**Task item:**
Print all of the data exactly, but drop the pictures.

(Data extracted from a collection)
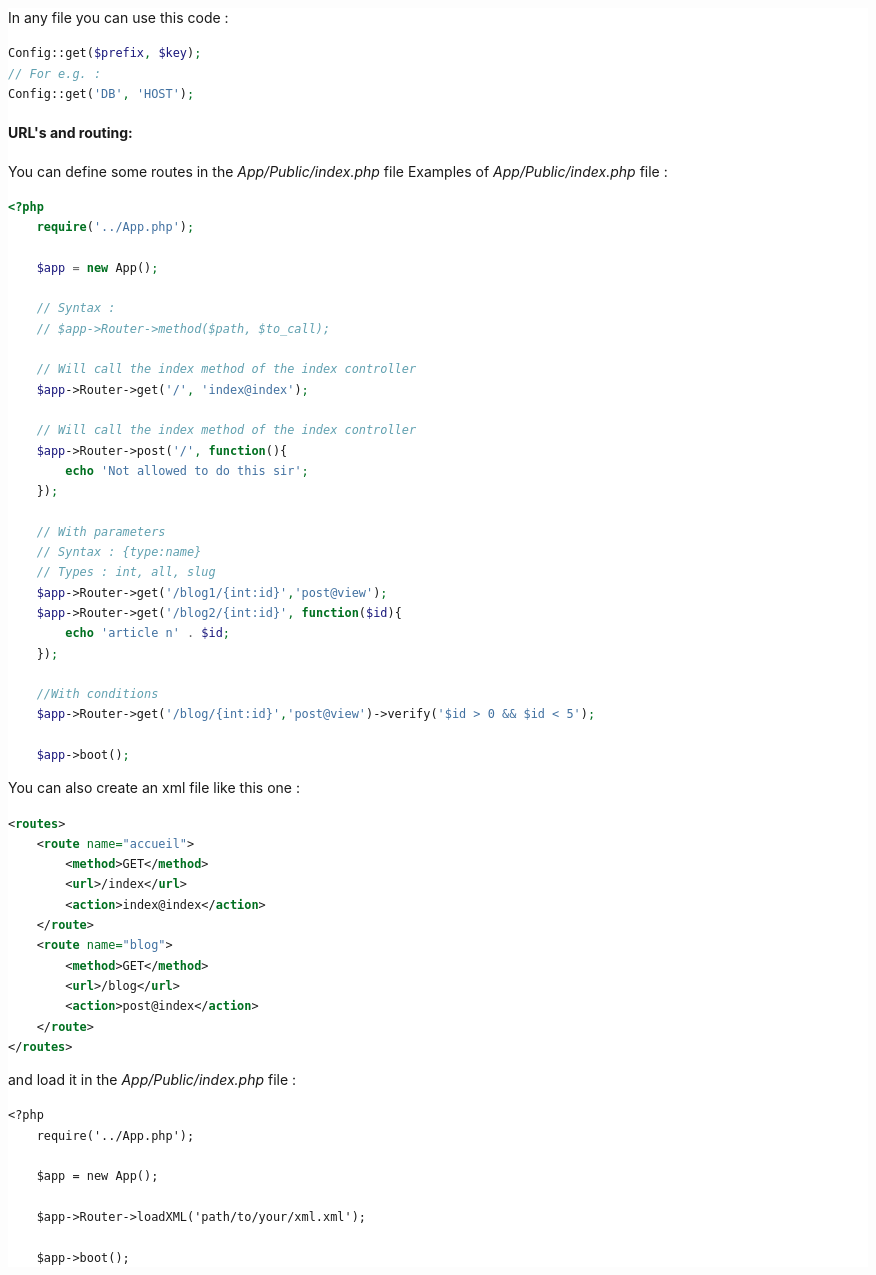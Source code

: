 In any file you can use this code :
```php
Config::get($prefix, $key);
// For e.g. :
Config::get('DB', 'HOST');
```

#### URL's and routing:
You can define some routes in the *App/Public/index.php* file
Examples of *App/Public/index.php* file :
```php
<?php
	require('../App.php');

	$app = new App();

	// Syntax :
	// $app->Router->method($path, $to_call);

	// Will call the index method of the index controller
	$app->Router->get('/', 'index@index');

	// Will call the index method of the index controller
	$app->Router->post('/', function(){
		echo 'Not allowed to do this sir';
	});

	// With parameters
	// Syntax : {type:name}
	// Types : int, all, slug
	$app->Router->get('/blog1/{int:id}','post@view');
	$app->Router->get('/blog2/{int:id}', function($id){
		echo 'article n' . $id;
	});

	//With conditions  
	$app->Router->get('/blog/{int:id}','post@view')->verify('$id > 0 && $id < 5');

	$app->boot();
```
You can also create an xml file like this one :
```xml
<routes>
    <route name="accueil">
        <method>GET</method>
        <url>/index</url>
        <action>index@index</action>
    </route>
    <route name="blog">
        <method>GET</method>
        <url>/blog</url>
        <action>post@index</action>
    </route>
</routes>
```
and load it in the *App/Public/index.php* file :
```
<?php
	require('../App.php');

	$app = new App();

	$app->Router->loadXML('path/to/your/xml.xml');

	$app->boot();
```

**Exercise result:**
Source code

: In any file you can use this code :
```php
Config::get($prefix, $key);
// For e.g. :
Config::get('DB', 'HOST');
```

#### URL's and routing:
You can define some routes in the *App/Public/index.php* file
Examples of *App/Public/index.php* file :
```php
<?php
	require('../App.php');

	$app = new App();

	// Syntax :
	// $app->Router->method($path, $to_call);

	// Will call the index method of the index controller
	$app->Router->get('/', 'index@index');

	// Will call the index method of the index controller
	$app->Router->post('/', function(){
		echo 'Not allowed to do this sir';
	});

	// With parameters
	// Syntax : {type:name}
	// Types : int, all, slug
	$app->Router->get('/blog1/{int:id}','post@view');
	$app->Router->get('/blog2/{int:id}', function($id){
		echo 'article n' . $id;
	});

	//With conditions  
	$app->Router->get('/blog/{int:id}','post@view')->verify('$id > 0 && $id < 5');

	$app->boot();
```
You can also create an xml file like this one :
```xml
<routes>
    <route name="accueil">
        <method>GET</method>
        <url>/index</url>
        <action>index@index</action>
    </route>
    <route name="blog">
        <method>GET</method>
        <url>/blog</url>
        <action>post@index</action>
    </route>
</routes>
```
and load it in the *App/Public/index.php* file :
```
<?php
	require('../App.php');

	$app = new App();

	$app->Router->loadXML('path/to/your/xml.xml');

	$app->boot();
```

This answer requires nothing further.